Hillary Clinton ha entrado en el Pepsi Center para anunciar los votos del estado de Neva York. En un momento memorable, ha sido ella misma la que ha solicitado oficialmente que se suspenda la votación y que Barack Obama reciba la nominación demócrata a la presidencia de los Estados Unidos. Nombrado por aclamación, tras dieciocho meses de batalla, Obama es ya oficialmente el nominado y mañana tendrá su gran noche.

Roll Call: Obama es el nominado

Barack Obama y Hillary Clinton "compiten" oficialmente por última vez en la arena del Pepsi Center. Ha habido discursos de nominación para ambos pero sin estridencias, todo muy unitario. Los estados están votando uno por uno, siempre dejando algunos votos a Hillary y dando la mayoría a Obama. La excepción ha sido precisamente Arkansas, hogar de los Clinton, que ha dicho defender el mensaje de unidad de Hillary y ha dado todos sus votos a Barack Obama. Vivir para ver... Tenemos votación para rato, pero si no hay sorpresas habrá coronación tal cual estaba planeada.

La prueba de fuego para Joe Biden


Nadie o casi nadie ha discutido que Joe Biden reúne las condiciones para ser un buen vicepresidente.
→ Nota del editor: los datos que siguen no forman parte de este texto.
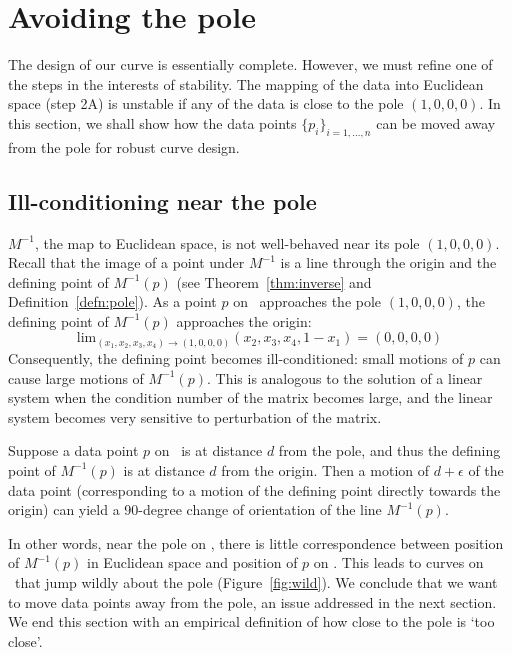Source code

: \section{Avoiding the pole}
\label{sec:avoid}

The design of our curve is essentially complete.
However, we must refine one of the steps in the interests of stability.
The mapping of the data into Euclidean space (step 2A) is unstable
if any of the data is close to the pole $(1,0,0,0)$.
In this section, we shall show how the data points $\{p_i\}_{i=1,\ldots,n}$
can be moved away from the pole for robust curve design.

\subsection{Ill-conditioning near the pole}
\label{sec:ill}

$M^{-1}$, the map to Euclidean space, is not well-behaved near 
its pole $(1,0,0,0)$.
Recall that the image of a point under $M^{-1}$ is a line through the
origin and the defining point of $M^{-1}(p)$ (see Theorem~\ref{thm:inverse} 
and Definition~\ref{defn:pole}).
As a point $p$ on \ approaches the pole $(1,0,0,0)$,
the defining point of $M^{-1}(p)$ approaches the origin:
\[ 
\mbox{lim}_{(x_1,x_2,x_3,x_4) \rightarrow (1,0,0,0)} (x_2,x_3,x_4,1-x_1)
= (0,0,0,0) 
\]
Consequently, the defining point becomes ill-conditioned:
small motions of $p$ can cause large motions of $M^{-1}(p)$.
This is analogous to the solution of a linear
system when the condition number of the matrix becomes large,
and the linear system becomes very sensitive to perturbation of the matrix.

\begin{example}
Suppose a data point $p$ on \ is at distance $d$ from the pole,
and thus the defining point of $M^{-1}(p)$ is at distance $d$ from the
origin.
Then a motion of $d+\epsilon$ of the data point (corresponding to a motion
of the defining point directly towards the origin) can yield
a 90-degree change of orientation of the line $M^{-1}(p)$.
\end{example}

In other words, near the pole on , there is little correspondence 
between position of $M^{-1}(p)$ in Euclidean space 
and position of $p$ on .
This leads to curves on \ that jump wildly about the pole 
(Figure~\ref{fig:wild}).
We conclude that we want to move data points away from the pole,
an issue addressed in the next section.
We end this section with an empirical definition of how close to the pole
is `too close'.


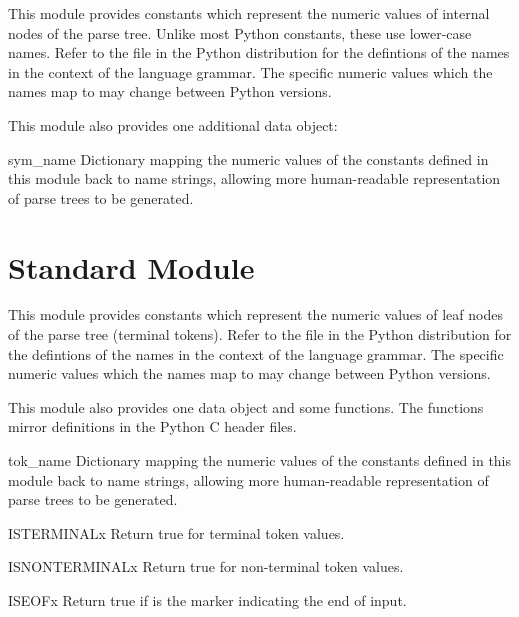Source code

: This module provides constants which represent the numeric values of
internal nodes of the parse tree.  Unlike most Python constants, these
use lower-case names.  Refer to the file  in the
Python distribution for the defintions of the names in the context of
the language grammar.  The specific numeric values which the names map
to may change between Python versions.

This module also provides one additional data object:

\renewcommand{\indexsubitem}{(in module symbol)}


\begin{datadesc}{sym_name}
Dictionary mapping the numeric values of the constants defined in this
module back to name strings, allowing more human-readable
representation of parse trees to be generated.
\end{datadesc}

\begin{seealso}
\end{seealso}


\section{Standard Module }
\label{module-token}

This module provides constants which represent the numeric values of
leaf nodes of the parse tree (terminal tokens).  Refer to the file
 in the Python distribution for the defintions
of the names in the context of the language grammar.  The specific
numeric values which the names map to may change between Python
versions.

This module also provides one data object and some functions.  The
functions mirror definitions in the Python C header files.

\renewcommand{\indexsubitem}{(in module token)}


\begin{datadesc}{tok_name}
Dictionary mapping the numeric values of the constants defined in this
module back to name strings, allowing more human-readable
representation of parse trees to be generated.
\end{datadesc}

\begin{funcdesc}{ISTERMINAL}{x}
Return true for terminal token values.
\end{funcdesc}

\begin{funcdesc}{ISNONTERMINAL}{x}
Return true for non-terminal token values.
\end{funcdesc}

\begin{funcdesc}{ISEOF}{x}
Return true if  is the marker indicating the end of input.
\end{funcdesc}

\begin{seealso}
\end{seealso}
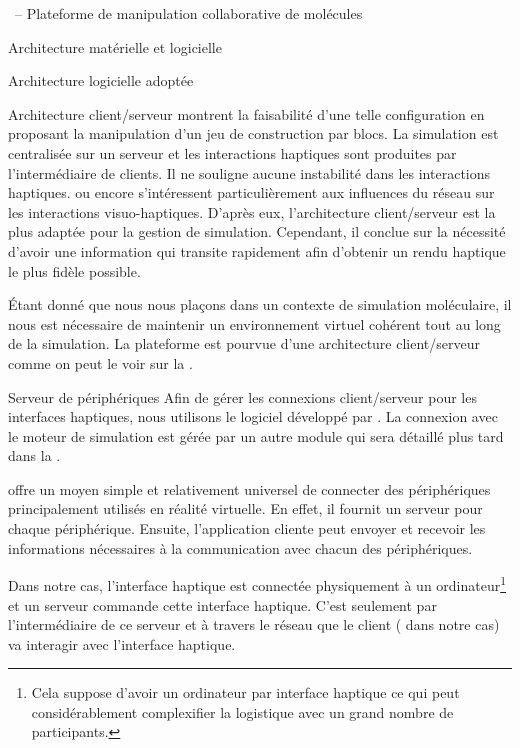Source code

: \documentclass[myfrancais,ngerman,english,frenchb]{mythesis}
\begin{document}
\begin{mychapter}{\myShaddock\ -- Plateforme de manipulation collaborative de molécules}
\begin{mysection}{Architecture matérielle et logicielle}
\begin{mysubsection}{Architecture logicielle adoptée}
\begin{mysubsubsection}{Architecture client/serveur}
					 montrent la faisabilité d'une telle configuration en proposant la manipulation d'un jeu de construction par blocs.
					La simulation est centralisée sur un serveur et les interactions haptiques sont produites par l'intermédiaire de clients.
					Il ne souligne aucune instabilité dans les interactions haptiques.
					 ou encore  s'intéressent particulièrement aux influences du réseau sur les interactions visuo-haptiques.
					D'après eux, l'architecture client/serveur est la plus adaptée pour la gestion de simulation.
					Cependant, il conclue sur la nécessité d'avoir une information qui transite rapidement afin d'obtenir un rendu haptique le plus fidèle possible.

					Étant donné que nous nous plaçons dans un contexte de simulation moléculaire, il nous est nécessaire de maintenir un environnement virtuel cohérent tout au long de la simulation.
					La plateforme \myShaddock est pourvue d'une architecture client/serveur comme on peut le voir sur la .
				\end{mysubsubsection}
				\begin{mysubsubsection}{Serveur de périphériques}
					Afin de gérer les connexions client/serveur pour les interfaces haptiques, nous utilisons le logiciel  développé par .
					La connexion avec le moteur de simulation est gérée par un autre module qui sera détaillé plus tard dans la .

					 offre un moyen simple et relativement universel de connecter des périphériques principalement utilisés en réalité virtuelle.
					En effet, il fournit un serveur pour chaque périphérique.
					Ensuite, l'application cliente peut envoyer et recevoir les informations nécessaires à la communication avec chacun des périphériques.

					Dans notre cas, l'interface haptique est connectée physiquement à un ordinateur\footnote{Cela suppose d'avoir un ordinateur par interface haptique ce qui peut considérablement complexifier la logistique avec un grand nombre de participants.} et un serveur  commande cette interface haptique.
					C'est seulement par l'intermédiaire de ce serveur  et à travers le réseau que le client ( dans notre cas) va interagir avec l'interface haptique.


\end{mysubsubsection}
\end{mysubsection}
\end{mysection}
\end{mychapter}
\end{document}
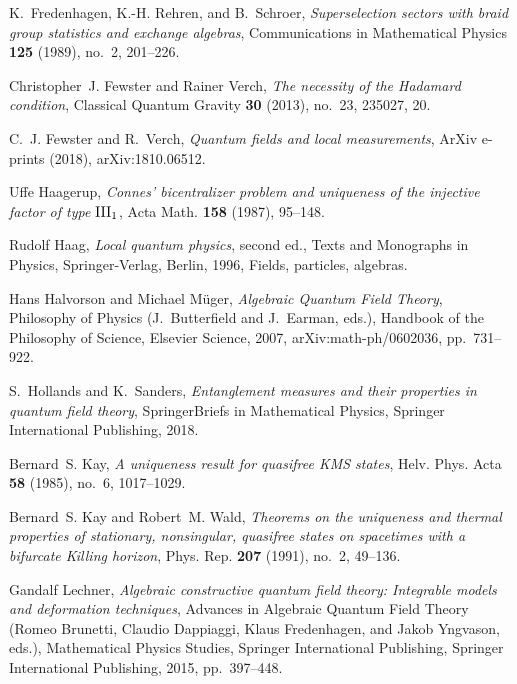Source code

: \documentclass[12pt]{article}
\newcommand{\1}{\mathds{1}}                         %
\begin{document}
{\begin{thebibliography}{BDFY15}
	K.~Fredenhagen, K.-H. Rehren, and B.~Schroer, \emph{Superselection sectors with
		braid group statistics and exchange algebras}, Communications in Mathematical
	Physics \textbf{125} (1989), no.~2, 201--226.
	
	Christopher~J. Fewster and Rainer Verch, \emph{The necessity of the {H}adamard
		condition}, Classical Quantum Gravity \textbf{30} (2013), no.~23, 235027, 20.
	
	C.~J. {Fewster} and R.~{Verch}, \emph{{Quantum fields and local measurements}},
	ArXiv e-prints (2018), arXiv:1810.06512.
	
	Uffe Haagerup, \emph{Connes' bicentralizer problem and uniqueness of the
		injective factor of type {${\rm III}_1$}}, Acta Math. \textbf{158} (1987),
	95--148. 
	
	Rudolf Haag, \emph{Local quantum physics}, second ed., Texts and Monographs in
	Physics, Springer-Verlag, Berlin, 1996, Fields, particles, algebras.
	
	Hans {Halvorson} and Michael {M\"{u}ger}, \emph{{Algebraic Quantum Field
			Theory}}, Philosophy of Physics (J.~Butterfield and J.~Earman, eds.),
	Handbook of the Philosophy of Science, Elsevier Science, 2007,
	arXiv:math-ph/0602036, pp.~731--922.
	
	S.~Hollands and K.~Sanders, \emph{Entanglement measures and their properties in
		quantum field theory}, SpringerBriefs in Mathematical Physics, Springer
	International Publishing, 2018.
	
	Bernard~S. Kay, \emph{A uniqueness result for quasifree {KMS} states}, Helv.
	Phys. Acta \textbf{58} (1985), no.~6, 1017--1029. 
	
	Bernard~S. Kay and Robert~M. Wald, \emph{Theorems on the uniqueness and thermal
		properties of stationary, nonsingular, quasifree states on spacetimes with a
		bifurcate {K}illing horizon}, Phys. Rep. \textbf{207} (1991), no.~2, 49--136.
	
	Gandalf Lechner, \emph{Algebraic constructive quantum field theory: Integrable
		models and deformation techniques}, Advances in Algebraic Quantum Field
	Theory (Romeo Brunetti, Claudio Dappiaggi, Klaus Fredenhagen, and Jakob
	Yngvason, eds.), Mathematical Physics Studies, Springer International
	Publishing, Springer International Publishing, 2015, pp.~397--448.
	

\end{thebibliography}}
\end{document}

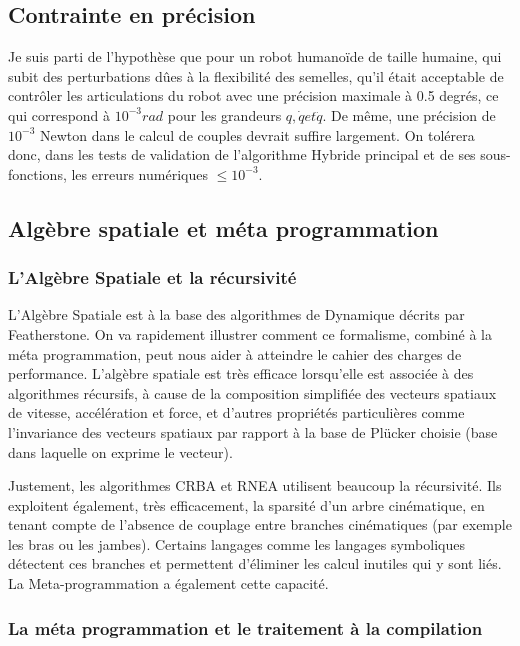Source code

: \documentclass{report}
\begin{document}
\subsection{Contrainte en précision}

Je suis parti de l'hypothèse que pour un robot humanoïde de taille humaine, qui subit des perturbations dûes à la flexibilité des semelles, qu'il était acceptable de contrôler les articulations du robot avec une précision maximale à 0.5 degrés, ce qui correspond à $10^{-3} rad$ pour les grandeurs $q, \dot{q} et \ddot{q}$. De même, une précision de $10^{-3}$ Newton dans le calcul de couples devrait suffire largement. On tolérera donc, dans les tests de validation de l'algorithme Hybride principal et de ses sous-fonctions, les erreurs numériques $\leqslant 10^{-3}$.


\subsection{Algèbre spatiale et méta programmation}

\subsubsection*{L'Algèbre Spatiale et la récursivité}

L'Algèbre Spatiale est à la base des algorithmes de Dynamique décrits par Featherstone. On va rapidement illustrer comment ce formalisme, combiné à la méta programmation, peut nous aider à atteindre le cahier des charges de performance. L'algèbre spatiale est très efficace lorsqu'elle est associée à des algorithmes récursifs, à cause de la composition simplifiée des vecteurs spatiaux de vitesse, accélération et force, et d'autres propriétés particulières comme l'invariance des vecteurs spatiaux par rapport à la base de Plücker choisie (base dans laquelle on exprime le vecteur).

Justement, les algorithmes CRBA et RNEA utilisent beaucoup la récursivité. Ils exploitent également, très efficacement, la sparsité d'un arbre cinématique, en tenant compte de l'absence de couplage entre branches cinématiques (par exemple les bras ou les jambes). Certains langages comme les langages symboliques détectent ces branches et permettent d'éliminer les calcul inutiles qui y sont liés. La Meta-programmation a également cette capacité.

\subsubsection*{La méta programmation et le traitement à la compilation}
\end{document}
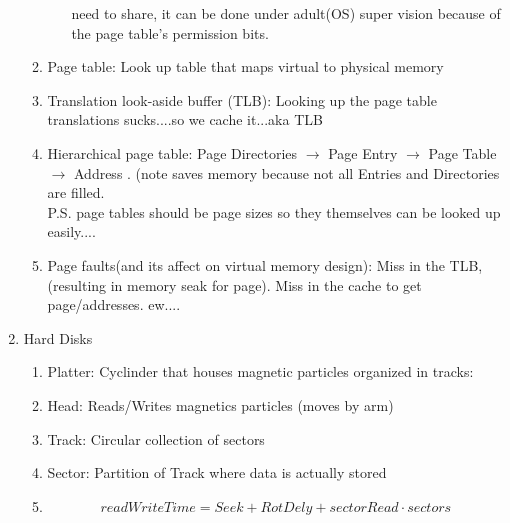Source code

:\documentclass[12pt]{article}
\renewcommand{\=}[1]{\stackrel{#1}{=}} %
\theoremstyle{definition}
\theoremstyle{remark}
\begin{document}
\begin{enumerate}
\begin{enumerate}
\begin{enumerate}
        need to share, it can be done under adult(OS) super vision
        because of the page table's permission bits.
      \end{enumerate}
    \item Page table: Look up table that maps virtual to physical memory
    \item Translation look-aside buffer (TLB): Looking up the page
      table translations sucks....so we cache it...aka TLB 
    \item Hierarchical page table: Page Directories $\rightarrow$ Page
      Entry $\rightarrow$ Page Table $\rightarrow$ Address . (note
      saves memory because not all Entries and Directories are
      filled.\\
      P.S. page tables should be page sizes so they themselves can be
      looked up easily....
    \item Page faults(and its affect on virtual memory design): Miss
      in the TLB, (resulting in memory seak for page). Miss in the
      cache to get page/addresses. ew....  
    \end{enumerate}
  \item Hard Disks
    \begin{enumerate}
    \item Platter: Cyclinder that houses magnetic particles organized
      in tracks:
    \item Head: Reads/Writes magnetics particles (moves by arm)
    \item Track: Circular collection of sectors
    \item Sector: Partition of Track where data is actually stored
    \item 
      \begin{equation}
        readWriteTime = Seek+RotDely +sectorRead\cdot sectors
      \end{equation}


\end{enumerate}
\end{enumerate}
\end{document}

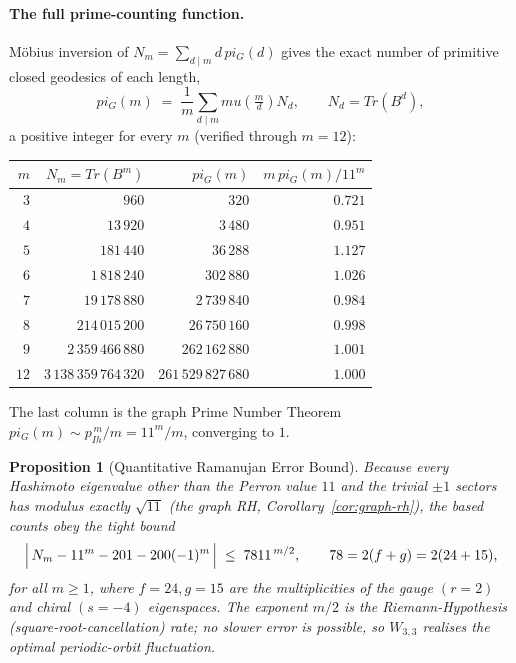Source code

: \documentclass[12pt,a4paper]{article}
\def\mathrm#1{#1}%
\def\mu{mu}%
\def\pi{pi}%
\def\cdot{ }%
\newtheorem{proposition}[theorem]{Proposition}
\theoremstyle{definition}
\renewcommand{\Tr}{\mathrm{Tr}}
\begin{document}
\paragraph{The full prime-counting function.}
M\"obius inversion of $N_m=\sum_{d\mid m} d\,\pi_G(d)$ gives the exact
number of primitive closed geodesics of each length,
\[
\pi_G(m) \;=\; \frac1m \sum_{d\mid m}\mu\!\left(\tfrac{m}{d}\right) N_d,
\qquad N_d=\Tr(B^d),
\]
a positive integer for every $m$ (verified through $m=12$):
\begin{center}\small
\begin{tabular}{rrrr}
\toprule
$m$ & $N_m=\Tr(B^m)$ & $\pi_G(m)$ & $m\,\pi_G(m)/11^m$ \\
\midrule
$3$  & $960$              & $320$          & $0.721$ \\
$4$  & $13\,920$           & $3\,480$        & $0.951$ \\
$5$  & $181\,440$          & $36\,288$       & $1.127$ \\
$6$  & $1\,818\,240$        & $302\,880$      & $1.026$ \\
$7$  & $19\,178\,880$       & $2\,739\,840$    & $0.984$ \\
$8$  & $214\,015\,200$      & $26\,750\,160$   & $0.998$ \\
$9$  & $2\,359\,466\,880$    & $262\,162\,880$  & $1.001$ \\
$12$ & $3\,138\,359\,764\,320$ & $261\,529\,827\,680$ & $1.000$ \\
\bottomrule
\end{tabular}
\end{center}
The last column is the graph Prime Number Theorem
$\pi_G(m)\sim p_{\mathrm{Ih}}^{\,m}/m = 11^m/m$, converging to $1$.

\begin{proposition}[Quantitative Ramanujan Error Bound]
\label{prop:ramanujan-error}
Because every Hashimoto eigenvalue other than the Perron value $11$ and
the trivial $\pm1$ sectors has modulus exactly $\sqrt{11}$ (the graph RH,
Corollary~\ref{cor:graph-rh}), the based counts obey the tight bound
\[
\Bigl|\,N_m - 11^m - 201 - 200(-1)^m\,\Bigr|
\;\le\; 78\cdot 11^{\,m/2},
\qquad 78 = 2(f+g)=2(24+15),
\]
for all $m\ge1$, where $f=24,g=15$ are the multiplicities of the gauge
$(r=2)$ and chiral $(s=-4)$ eigenspaces.  The exponent $m/2$ is the
Riemann-Hypothesis (square-root-cancellation) rate; no slower error is
possible, so $W_{3,3}$ realises the optimal periodic-orbit fluctuation.
\end{proposition}
\end{document}
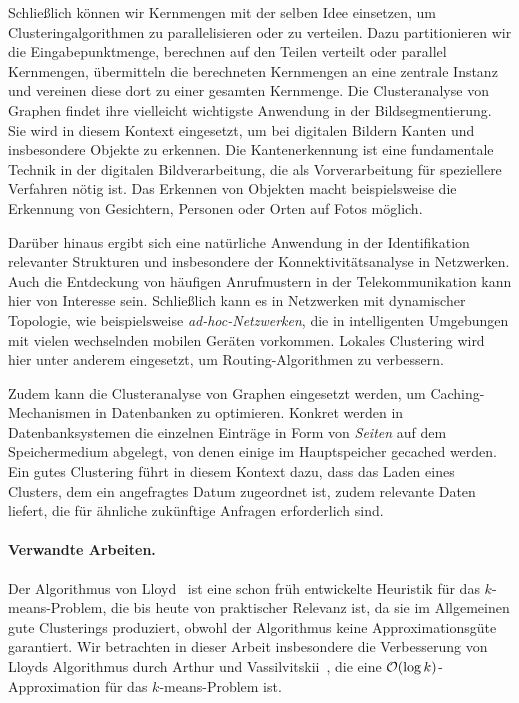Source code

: Schließlich können wir Kernmengen mit der selben Idee einsetzen, um Clusteringalgorithmen zu parallelisieren oder zu verteilen.
Dazu partitionieren wir die Eingabepunktmenge, berechnen auf den Teilen verteilt oder parallel Kernmengen, übermitteln die
berechneten Kernmengen an eine zentrale Instanz und vereinen diese dort zu einer gesamten Kernmenge.
\absatz
Die Clusteranalyse von Graphen findet ihre vielleicht wichtigste Anwendung in der Bildsegmentierung. Sie wird in diesem
Kontext eingesetzt, um bei digitalen Bildern Kanten und insbesondere Objekte zu erkennen. Die Kantenerkennung ist eine
fundamentale Technik in der digitalen Bildverarbeitung, die als Vorverarbeitung für speziellere Verfahren nötig ist. Das Erkennen
von Objekten macht beispielsweise die Erkennung von Gesichtern, Personen oder Orten auf Fotos möglich.

Darüber hinaus ergibt sich eine natürliche Anwendung in der Identifikation relevanter Strukturen und insbesondere der
Konnektivitätsanalyse in Netzwerken. Auch die Entdeckung von häufigen Anrufmustern in der Telekommunikation kann hier
von Interesse sein. Schließlich kann es in Netzwerken mit dynamischer Topologie, wie beispielsweise \emph{ad-hoc-Netzwerken},
die in intelligenten Umgebungen mit vielen wechselnden mobilen Geräten vorkommen. Lokales Clustering
wird hier unter anderem eingesetzt, um Routing-Algorithmen zu verbessern.

Zudem kann die Clusteranalyse von Graphen eingesetzt werden, um Caching-Mechanismen in Datenbanken zu optimieren.
Konkret werden in Datenbanksystemen die einzelnen Einträge in Form von \emph{Seiten} auf dem Speichermedium abgelegt,
von denen einige im Hauptspeicher gecached werden. Ein gutes Clustering führt in diesem Kontext dazu, dass das Laden eines
Clusters, dem ein angefragtes Datum zugeordnet ist, zudem relevante Daten liefert, die für ähnliche zukünftige Anfragen
erforderlich sind.

\paragraph{Verwandte Arbeiten.} Der Algorithmus von Lloyd~\cite{Lloyd82} ist eine schon früh entwickelte Heuristik für das
$k$-means-Problem, die bis heute von praktischer Relevanz ist, da sie im Allgemeinen gute Clusterings produziert, obwohl
der Algorithmus keine Approximationsgüte garantiert. Wir betrachten in dieser Arbeit insbesondere die Verbesserung von
Lloyds Algorithmus durch Arthur und Vassilvitskii~\citep{ArthurV07}, die eine $\mathcal{O}(\log k)$-Approximation für das
$k$-means-Problem ist.

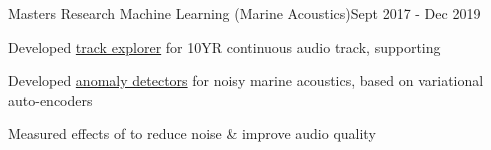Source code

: \documentclass{article}
\newenvironment{**mylist}[2]{

\subsubsection*{#1\hfill#2}
  \small
  \begin{list}{}{}
    \setlength{\topsep}{0pt}
   \setlength{\itemsep}{1pt}
   \setlength{\parskip}{0pt}
   \setlength{\parsep}{0pt}}{\end{list}\normalsize}
\newcommand{\LU}[1]{\hspace{-1em}{\bf Technologies : #1}}
\begin{document}
\begin{**mylist}{Masters Research \tabb Machine Learning (Marine Acoustics)}{Sept 2017 - Dec 2019}
\item Developed \href{https://github.com/probinso/ACOio}{track explorer} for 10YR continuous audio track, supporting  %
\item Developed \href{https://github.com/probinso/gumiho-network}{anomaly detectors} for noisy marine acoustics, based on variational auto-encoders
\item Measured effects of  to reduce noise \& improve audio quality
\end{**mylist}
\end{document}
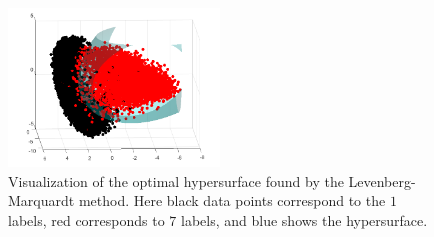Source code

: \documentclass[12pt]{article}%
\begin{document}
\begin{figure}[H]
    \centering
    \includegraphics[width=0.5\textwidth,height=\textwidth,keepaspectratio]{images/LM-hypersurface.png}
    \caption{Visualization of the optimal hypersurface found by the Levenberg-Marquardt method. Here black data points correspond to the $1$ labels, red corresponds to $7$ labels, and blue shows the hypersurface.}
    \label{fig}
\end{figure}
\end{document}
La experiencia, los conocimientos y el coraje. Todo eso está bien, pero el verdadero trabajo comienza ahora, o para ser más exactos, esta noche. En el discurso central de esta jornada tiene que demostrar qué puede hacer para acercar a su partido a la Casa Blanca. No aporta nada geográficamente, dado que es de un estado pequeño y siempre demócrata como Delaware, así que debe pensar en otra cosa.

Tradicionalmente, los candidatos a vicepresidente tienen un papel divertido en campaña. Son los "cañeros", los que pueden permitirse ir a la caza del adversario sin temor porque la gran responsabilidad y seriedad de la presidencia recae sobre sus compañeros de ticket. Eso es lo que se espera de Biden esta noche: un poco más de dureza en una convención que, por el momento y en mi opinión, está dejando escapar vivo a John McCain.

Manifestantes enjaulados

Si el otro día hablábamos de la gran cantidad de policía, podemos referirnos hoy a un número casi igual de manifestantes. Denver está lleno de políticos y de periodistas, dos grupos que son el objetivo primario de todo grupo organizado que desea protestar por algo. No se puede dar un paso sin toparse con una pancarta: defensores de los animales, opositores al aborto, cristianos renacidos, trabajadores en huelga... Algunos republicanos vienen a incordiar y muchos demócratas sacan a la calle su antipatía por John McCain. Los más temidos son si embargo los antisistema, esos chavalillos anarquistas que con la cara tapada y banderas naranjas se reunen inquietantes en algunas esquinas. Máscaras de gas, botas militares y, como me hace ver esta mañana un taxista, ropa de marca y tarjeta de crédito.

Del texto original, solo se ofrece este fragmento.